May 30, 2009 at 1:00 am

29th Mackinac Policy Conference

At Mackinac conference, focus changes to diverse businesses

But behind the scenes, carmaker crisis dominates talk even as event looked beyond Big 3

Executive Chairman Bill Ford is interviewed near the Ford Focus Battery Electric Vehicle during the 2009 Mackinac Policy Conference on Friday. (Sam VarnHagen / Ford Motor Co.)

Mackinac Island -- More than 1,000 politicians and business leaders made their way to the 29th Mackinac Policy Conference this year, but unlike recent years, more of the news driving the back-room talk throughout the event was coming from downstate instead of down the porch.

Many attendees came to Mackinac expecting to hear of a resolution on the revival of a deal to expand Detroit's Cobo Center, but the biggest news of this year's conference, sponsored by the Detroit Regional Chamber, came Friday afternoon when Detroit Mayor Dave Bing and Wayne County Executive Robert Ficano announced a huge tax break for General Motors Corp. intended to keep the nearly bankrupt automaker headquartered in the city.

Also at the tips of many tongues this week was the impending tie-up of Chrysler LLC and Italian concern Fiat SpA.

Meanwhile, the official conference programming was light on automotive talk and southeast Michigan issues compared with recent years.

"Just like we need to diversify our economy in the state, we've diversified our panels and what we're all talking about this year," said Tammy Carnrike, chief operating offer of the chamber. "We're really looking to our future."

Besides the announcement of an offer to GM to designate the entire Renaissance Center headquarters complex as a nearly tax-free renaissance zone, there were very few major announcements to impress attendees.
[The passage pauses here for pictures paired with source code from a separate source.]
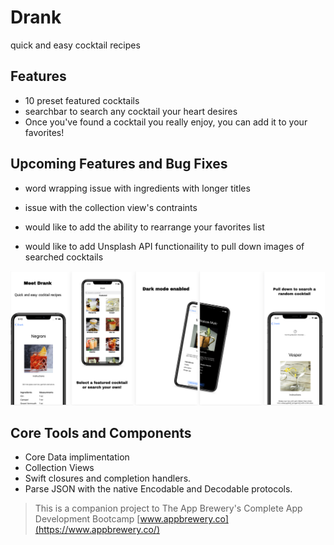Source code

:

#  Drank
quick and easy cocktail recipes

## Features
- 10 preset featured cocktails 
- searchbar to search any cocktail your heart desires
- Once you've found a cocktail you really enjoy, you can add it to your favorites!

## Upcoming Features and Bug Fixes
- word wrapping issue with ingredients with longer titles
- issue with the collection view's contraints

- would like to add the ability to rearrange your favorites list
- would like to add Unsplash API functionaility to pull down images of searched cocktails

![Screenshots](screenshot.png)

## Core Tools and Components

* Core Data implimentation
* Collection Views
* Swift closures and completion handlers.
* Parse JSON with the native Encodable and Decodable protocols. 



>This is a companion project to The App Brewery's Complete App Development Bootcamp [www.appbrewery.co](https://www.appbrewery.co/)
In years past, many of those who attended said, more news was made on the Grand Hotel's porch than this year.

The conference, which drew roughly 300 fewer attendees this year than last, according to early estimates, also reflected some of the subdued realities of the nation's recession -- though conference attendees were reluctant to publicly talk about any downsizing of the early summer fetes.

While the booze still flowed freely at many nighttime parties at the Grand Hotel and in Mackinac Island's picturesque downtown, some leaders remarked that the snacks and meals being offered at some events were just a little less opulent than in years past.

Even the freebies in the tote bags given to each registrant were less plentiful than before. This year, each bag contained Mackinac fudge and a pack of travel-sized toiletry bottles; last year, highlights included computer mice and Thermoses.

The mix of people attending this year also changed.

Noticeably absent were legions of representatives from the Detroit Three automakers and their suppliers, though two Ford family members made notable speeches.

Sandra Pierce, president and chief executive of Michigan and Indiana for Charter One Bank, who chaired this year's conference, said there was a greater focus on getting high-level executives up to Mackinac.

"More than 35 percent of this year's attendees are CEOs," Pierce told a dinnertime crowd Thursday, before introducing speaker Ed Bastian, president of Delta Air Lines and chief executive of merger partner Northwest Airlines.

The chamber also focused on getting more young people to the conference, as well as business and political leaders from all areas of the state; traditionally, Mackinac has been a haven for southeast Michiganians alone.

"Just like in our approach to government, we have to take a more regional focus," the chamber's Carnrike said. "It's the best approach for meaningful collaboration."